(Extracted data entries)
+ + +

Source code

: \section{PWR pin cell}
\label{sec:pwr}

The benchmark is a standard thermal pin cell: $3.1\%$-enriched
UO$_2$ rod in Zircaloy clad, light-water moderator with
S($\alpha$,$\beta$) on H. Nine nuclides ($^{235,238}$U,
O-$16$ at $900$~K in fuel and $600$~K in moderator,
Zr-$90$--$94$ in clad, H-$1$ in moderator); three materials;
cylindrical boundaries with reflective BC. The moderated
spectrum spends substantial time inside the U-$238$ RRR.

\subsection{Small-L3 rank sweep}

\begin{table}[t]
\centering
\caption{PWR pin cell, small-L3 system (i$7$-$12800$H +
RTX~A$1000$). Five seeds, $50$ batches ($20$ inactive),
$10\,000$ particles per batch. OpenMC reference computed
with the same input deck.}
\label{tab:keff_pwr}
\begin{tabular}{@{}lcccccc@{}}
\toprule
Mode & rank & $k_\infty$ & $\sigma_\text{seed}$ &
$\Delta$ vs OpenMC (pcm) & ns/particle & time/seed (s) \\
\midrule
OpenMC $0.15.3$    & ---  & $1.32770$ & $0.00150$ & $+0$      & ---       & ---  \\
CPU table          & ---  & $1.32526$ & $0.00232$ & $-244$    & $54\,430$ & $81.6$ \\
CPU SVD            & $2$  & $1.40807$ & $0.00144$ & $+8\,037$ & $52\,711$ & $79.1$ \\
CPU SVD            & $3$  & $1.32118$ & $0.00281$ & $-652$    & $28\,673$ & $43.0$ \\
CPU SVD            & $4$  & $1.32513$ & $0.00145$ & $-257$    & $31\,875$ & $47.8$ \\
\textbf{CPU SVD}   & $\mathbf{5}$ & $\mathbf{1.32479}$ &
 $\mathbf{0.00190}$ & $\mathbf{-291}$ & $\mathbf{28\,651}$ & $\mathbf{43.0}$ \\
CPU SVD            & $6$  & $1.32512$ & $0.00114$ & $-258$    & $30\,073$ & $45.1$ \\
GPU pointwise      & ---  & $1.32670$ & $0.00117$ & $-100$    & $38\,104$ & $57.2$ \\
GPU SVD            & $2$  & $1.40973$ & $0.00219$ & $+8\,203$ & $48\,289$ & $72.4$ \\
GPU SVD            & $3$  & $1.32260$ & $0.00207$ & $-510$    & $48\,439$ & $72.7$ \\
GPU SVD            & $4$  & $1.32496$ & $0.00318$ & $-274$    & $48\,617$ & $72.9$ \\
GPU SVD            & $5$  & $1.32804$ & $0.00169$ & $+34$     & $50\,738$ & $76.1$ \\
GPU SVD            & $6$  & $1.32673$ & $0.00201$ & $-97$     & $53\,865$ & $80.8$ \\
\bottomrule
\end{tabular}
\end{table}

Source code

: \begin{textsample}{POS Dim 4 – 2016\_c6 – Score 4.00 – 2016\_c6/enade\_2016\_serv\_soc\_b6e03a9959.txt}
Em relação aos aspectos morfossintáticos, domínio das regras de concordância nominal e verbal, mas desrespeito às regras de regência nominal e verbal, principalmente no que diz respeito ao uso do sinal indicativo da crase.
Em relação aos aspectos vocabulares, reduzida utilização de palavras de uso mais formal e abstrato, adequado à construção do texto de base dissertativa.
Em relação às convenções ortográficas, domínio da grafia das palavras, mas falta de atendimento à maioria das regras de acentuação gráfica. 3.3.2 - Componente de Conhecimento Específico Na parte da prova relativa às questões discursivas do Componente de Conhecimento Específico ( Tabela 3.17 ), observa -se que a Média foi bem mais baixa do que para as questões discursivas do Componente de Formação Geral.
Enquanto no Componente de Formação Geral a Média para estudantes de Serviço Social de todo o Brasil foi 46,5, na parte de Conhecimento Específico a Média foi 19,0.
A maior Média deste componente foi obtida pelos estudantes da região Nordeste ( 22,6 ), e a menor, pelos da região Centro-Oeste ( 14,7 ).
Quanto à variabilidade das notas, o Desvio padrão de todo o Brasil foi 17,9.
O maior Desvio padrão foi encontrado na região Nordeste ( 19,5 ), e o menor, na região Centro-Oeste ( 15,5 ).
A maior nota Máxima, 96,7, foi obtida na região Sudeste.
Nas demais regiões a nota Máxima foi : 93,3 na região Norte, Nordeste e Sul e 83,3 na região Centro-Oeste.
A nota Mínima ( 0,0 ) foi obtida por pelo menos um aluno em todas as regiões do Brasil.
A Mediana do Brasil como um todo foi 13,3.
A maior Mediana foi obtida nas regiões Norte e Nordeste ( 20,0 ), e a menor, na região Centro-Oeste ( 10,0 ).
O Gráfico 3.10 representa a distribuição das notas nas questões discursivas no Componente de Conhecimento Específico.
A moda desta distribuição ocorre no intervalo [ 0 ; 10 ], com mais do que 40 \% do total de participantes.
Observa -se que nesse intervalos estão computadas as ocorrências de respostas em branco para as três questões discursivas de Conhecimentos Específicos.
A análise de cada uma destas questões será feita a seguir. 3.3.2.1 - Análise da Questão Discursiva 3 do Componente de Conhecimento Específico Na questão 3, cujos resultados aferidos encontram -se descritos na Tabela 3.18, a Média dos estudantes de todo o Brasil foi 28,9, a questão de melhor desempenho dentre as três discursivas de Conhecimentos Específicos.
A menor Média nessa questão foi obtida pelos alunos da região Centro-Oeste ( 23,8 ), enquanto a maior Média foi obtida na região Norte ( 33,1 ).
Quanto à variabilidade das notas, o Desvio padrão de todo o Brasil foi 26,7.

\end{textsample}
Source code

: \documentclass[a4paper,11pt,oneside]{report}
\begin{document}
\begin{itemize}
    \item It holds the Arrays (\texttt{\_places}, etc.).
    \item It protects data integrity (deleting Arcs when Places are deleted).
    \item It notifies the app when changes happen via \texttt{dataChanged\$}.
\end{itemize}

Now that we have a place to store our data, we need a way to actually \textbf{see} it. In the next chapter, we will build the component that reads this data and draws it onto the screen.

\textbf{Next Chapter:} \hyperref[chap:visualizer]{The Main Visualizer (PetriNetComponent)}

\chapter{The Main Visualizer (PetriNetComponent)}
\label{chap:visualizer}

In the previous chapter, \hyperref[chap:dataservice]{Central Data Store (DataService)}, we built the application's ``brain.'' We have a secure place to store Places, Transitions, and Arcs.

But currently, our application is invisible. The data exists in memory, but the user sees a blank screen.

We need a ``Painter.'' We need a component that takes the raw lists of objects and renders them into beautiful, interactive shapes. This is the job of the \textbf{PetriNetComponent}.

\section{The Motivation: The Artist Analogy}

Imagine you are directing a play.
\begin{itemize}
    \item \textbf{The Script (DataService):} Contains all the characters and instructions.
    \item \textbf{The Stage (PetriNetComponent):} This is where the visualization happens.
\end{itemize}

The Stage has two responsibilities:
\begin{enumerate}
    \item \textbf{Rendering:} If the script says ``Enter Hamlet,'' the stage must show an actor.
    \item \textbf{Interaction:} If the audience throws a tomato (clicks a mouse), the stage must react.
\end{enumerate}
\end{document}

+ + +

| Requirement |
Find "It notifies the" in the entries above and copy that whole line exactly, then each line after it through the line that contains "Now that we".

| Answer |
    \item It notifies the app when changes happen via \texttt{dataChanged\$}.
\end{itemize}

Now that we have a place to store our data, we need a way to actually \textbf{see} it. In the next chapter, we will build the component that reads this data and draws it onto the screen.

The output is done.